新型コロナウイルスの感染が各地で報告される中、厚生労働省から相談・受診の目安が出されています。医療機関の受診を希望される方は、最寄りの保健所に電話し指示を受けることとなっています。


感染を疑い相談・受診される場合の目安

①~③のいずれかに該当する場合は、すぐにご相談ください。(該当しない場合の相談も可能)

① 強い倦怠感や呼吸困難、高熱等の強い症状のいずれかがある

② 発熱や咳などの比較的軽い風邪症状があり、下記の要件を満たす場合
 (ア)高齢者
 (イ)糖尿病、心不全、呼吸器疾患(COPD等)などの持病(基礎疾患)がある人、透析を受けている人
 (ウ)免疫抑制剤や抗がん剤などを用いている人

③ ②に該当しない方で、発熱や咳など比較的軽い風邪症状が4日以上続く
 (強い症状がある場合はすぐにご相談ください。解熱剤を飲み続けなければならない場合も含む)  

※ 妊婦は、念のため、重症化しやすいとされる(ア)~(ウ)の人と同様に、早めに相談ください。
※ 小児は、小児科医による診察が望ましく、最寄りの保健所やかかりつけ小児医療機関に電話でご相談ください。

上記に該当し、受診を希望される際には、紹介状の有無にかかわらず最寄りの保健所にご相談ください。

※ 最寄りの保健所は、
こちら(和歌山県ホームページ「新型コロナウイルス感染症について」)

PCR検査について

一般の方

3月6日から新型コロナウイルス感染症の検査を保険適用にする旨が発表されていますが、現在のところ、これまでどおり管轄の保健所と相談のうえで実施されます。


検査を希望される方は、最寄りの保健所にご相談ください。

※ 最寄りの保健所は、こちら(和歌山県ホームページ「新型コロナウイルス感染症について」)


ビジネス渡航者

現在、複数の国が、入国者に対して渡航前のPCR検査の実施と、それに関する結果証明書の提出を求めています。
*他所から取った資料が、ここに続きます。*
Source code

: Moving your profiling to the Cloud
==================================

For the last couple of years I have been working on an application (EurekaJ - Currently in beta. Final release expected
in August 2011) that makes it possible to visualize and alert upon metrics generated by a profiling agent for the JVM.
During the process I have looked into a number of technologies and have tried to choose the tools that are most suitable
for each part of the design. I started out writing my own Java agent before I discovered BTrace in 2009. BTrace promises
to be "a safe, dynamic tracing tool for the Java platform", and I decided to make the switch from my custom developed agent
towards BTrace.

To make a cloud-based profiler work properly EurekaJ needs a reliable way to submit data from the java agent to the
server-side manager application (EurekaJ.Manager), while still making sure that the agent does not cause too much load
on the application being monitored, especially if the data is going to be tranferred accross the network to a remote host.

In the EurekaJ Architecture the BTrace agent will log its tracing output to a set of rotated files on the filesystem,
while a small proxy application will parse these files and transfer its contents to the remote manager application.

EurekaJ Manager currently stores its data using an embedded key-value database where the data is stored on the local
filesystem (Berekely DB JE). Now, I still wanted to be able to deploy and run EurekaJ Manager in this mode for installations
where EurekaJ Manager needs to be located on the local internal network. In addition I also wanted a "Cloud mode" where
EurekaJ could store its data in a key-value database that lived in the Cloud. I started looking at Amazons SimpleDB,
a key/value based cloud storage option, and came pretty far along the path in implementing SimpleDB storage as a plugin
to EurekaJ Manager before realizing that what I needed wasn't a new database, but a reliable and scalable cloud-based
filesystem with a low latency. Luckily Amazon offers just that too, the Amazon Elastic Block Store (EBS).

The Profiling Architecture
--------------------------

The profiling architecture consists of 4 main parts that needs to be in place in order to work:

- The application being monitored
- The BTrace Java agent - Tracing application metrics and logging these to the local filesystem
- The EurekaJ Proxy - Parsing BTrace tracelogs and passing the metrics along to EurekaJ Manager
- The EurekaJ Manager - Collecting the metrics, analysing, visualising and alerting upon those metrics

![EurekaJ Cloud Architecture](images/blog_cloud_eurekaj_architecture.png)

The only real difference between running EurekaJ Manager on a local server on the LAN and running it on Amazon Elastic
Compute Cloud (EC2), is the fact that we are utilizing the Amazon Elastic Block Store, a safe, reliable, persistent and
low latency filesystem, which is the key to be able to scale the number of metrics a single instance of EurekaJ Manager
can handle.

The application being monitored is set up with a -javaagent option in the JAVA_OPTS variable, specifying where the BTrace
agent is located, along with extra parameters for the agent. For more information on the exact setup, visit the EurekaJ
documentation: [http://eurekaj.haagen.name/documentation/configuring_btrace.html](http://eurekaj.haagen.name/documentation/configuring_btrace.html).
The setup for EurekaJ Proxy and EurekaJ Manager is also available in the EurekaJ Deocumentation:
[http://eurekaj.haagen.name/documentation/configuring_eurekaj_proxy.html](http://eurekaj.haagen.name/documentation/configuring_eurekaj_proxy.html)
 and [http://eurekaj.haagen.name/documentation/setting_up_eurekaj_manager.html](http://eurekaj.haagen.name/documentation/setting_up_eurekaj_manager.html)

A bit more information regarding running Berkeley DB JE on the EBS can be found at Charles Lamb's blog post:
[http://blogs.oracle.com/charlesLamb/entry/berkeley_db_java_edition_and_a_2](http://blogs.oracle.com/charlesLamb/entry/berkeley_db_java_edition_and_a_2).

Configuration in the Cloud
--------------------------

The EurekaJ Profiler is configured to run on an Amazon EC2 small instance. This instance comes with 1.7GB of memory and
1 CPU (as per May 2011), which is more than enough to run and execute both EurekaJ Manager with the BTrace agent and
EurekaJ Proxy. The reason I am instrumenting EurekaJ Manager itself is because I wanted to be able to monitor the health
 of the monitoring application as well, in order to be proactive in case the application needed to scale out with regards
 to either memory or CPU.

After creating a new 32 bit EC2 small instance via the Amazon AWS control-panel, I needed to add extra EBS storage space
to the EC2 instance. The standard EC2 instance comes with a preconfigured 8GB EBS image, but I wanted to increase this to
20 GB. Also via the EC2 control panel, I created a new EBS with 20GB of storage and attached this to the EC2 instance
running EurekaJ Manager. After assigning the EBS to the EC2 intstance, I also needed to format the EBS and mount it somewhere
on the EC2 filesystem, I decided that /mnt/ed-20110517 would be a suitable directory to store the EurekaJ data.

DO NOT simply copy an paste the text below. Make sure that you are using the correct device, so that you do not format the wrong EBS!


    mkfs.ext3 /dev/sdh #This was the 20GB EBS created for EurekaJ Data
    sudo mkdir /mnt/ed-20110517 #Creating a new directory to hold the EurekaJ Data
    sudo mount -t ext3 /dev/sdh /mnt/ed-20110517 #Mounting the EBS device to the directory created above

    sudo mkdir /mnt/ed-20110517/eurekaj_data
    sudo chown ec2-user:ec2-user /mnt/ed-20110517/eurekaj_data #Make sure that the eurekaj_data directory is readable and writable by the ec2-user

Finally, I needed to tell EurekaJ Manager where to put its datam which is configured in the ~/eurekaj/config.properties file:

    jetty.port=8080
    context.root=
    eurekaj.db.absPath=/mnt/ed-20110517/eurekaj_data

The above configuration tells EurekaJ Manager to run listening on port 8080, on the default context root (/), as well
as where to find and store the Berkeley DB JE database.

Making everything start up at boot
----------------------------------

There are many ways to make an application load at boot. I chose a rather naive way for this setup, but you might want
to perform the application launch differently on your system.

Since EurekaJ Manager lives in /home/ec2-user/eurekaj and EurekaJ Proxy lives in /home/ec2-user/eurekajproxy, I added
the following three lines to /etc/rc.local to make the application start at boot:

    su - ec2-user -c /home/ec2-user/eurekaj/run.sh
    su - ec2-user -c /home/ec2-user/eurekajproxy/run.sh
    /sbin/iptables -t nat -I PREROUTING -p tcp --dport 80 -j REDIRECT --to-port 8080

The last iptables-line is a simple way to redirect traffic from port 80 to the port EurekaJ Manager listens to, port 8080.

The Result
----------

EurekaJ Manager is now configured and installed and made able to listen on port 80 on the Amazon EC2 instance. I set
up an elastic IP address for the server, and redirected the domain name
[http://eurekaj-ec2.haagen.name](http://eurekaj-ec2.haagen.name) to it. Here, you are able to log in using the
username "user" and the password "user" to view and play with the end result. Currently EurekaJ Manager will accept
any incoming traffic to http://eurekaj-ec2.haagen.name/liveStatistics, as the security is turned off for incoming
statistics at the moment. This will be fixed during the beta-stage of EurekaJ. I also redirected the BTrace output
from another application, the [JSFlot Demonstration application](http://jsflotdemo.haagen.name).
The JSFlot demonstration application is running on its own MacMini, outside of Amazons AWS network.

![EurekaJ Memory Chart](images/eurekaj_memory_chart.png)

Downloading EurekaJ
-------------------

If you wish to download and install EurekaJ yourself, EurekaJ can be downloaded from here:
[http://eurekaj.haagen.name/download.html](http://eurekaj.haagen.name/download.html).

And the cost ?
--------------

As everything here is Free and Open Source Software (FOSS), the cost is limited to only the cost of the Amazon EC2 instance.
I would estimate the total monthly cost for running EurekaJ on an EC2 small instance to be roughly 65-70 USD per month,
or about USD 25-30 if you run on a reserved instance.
当センターではビジネス渡航者を対象として、感染症内科・渡航外来(トラベルクリニック)にて検査と証明書の発行を行っています。

感染症内科・渡航外来(トラベルクリニック)はこちら



参考

厚生労働省

厚生労働省 報道発表資料

新型コロナウイルスに関するQ&A

厚生労働省電話相談窓口(コールセンター)
 TEL:03-3595-2285
 受付時間:9時~21時(土日・祝日も実施)

当センターにおける新型コロナウイルス感染症に関する対応経過

・2020年1月16日「中国武漢市で報告のコロナウイルスによる肺炎の対応について」掲載

・2020年1月30日「新型コロナウイルス感染症の対応について」に改定
・2020年2月4日「新型コロナウイルス感染症の対応について」を改定
・2020年2月13日「新型コロナウイルス感染症の対応について」を改定
・2020年2月20日「新型コロナウイルス感染症の対応について」を改定
・2020年2月21日「新型コロナウイルス感染症の対応について」を改定
・2020年3月6日「新型コロナウイルス感染症の対応について」を改定
・2020年4月20日「新型コロナウイルス感染症について」へ移行
・2020年5月11日「新型コロナウイルス感染症について」を改定
・2020年7月7日「新型コロナウイルス感染症について」を改定



院長メッセージ

新型コロナウイルス感染症に向き合いながら、最新の高度急性期医療を提供し続けます

2019年末に中国で発生したと言われる新型コロナウイルス感染症(以下、新型コロナ)は、瞬く間に世界中に広がり、国内でも急速に拡大し、緊急事態宣言も出されました。和歌山県では、2月中旬にはじめて感染が確認されましたが、仁坂知事の陣頭指揮のもとPCR検査を積極活用した「和歌山モデル」が奏功し、感染拡大を抑え、緊急事態宣言後も感染者は押さえられています。感染者数の減少により、緊急事態宣言は解除されましたが、たとえ第一波の収束を迎えても第二波、三波が到来する恐れがあり、終息には年単位の時間が必要と思われます。この間、すべての医療施設は、新型コロナの感染症対策をしながら、医療を提供するという困難な状況での医療行為が求められます。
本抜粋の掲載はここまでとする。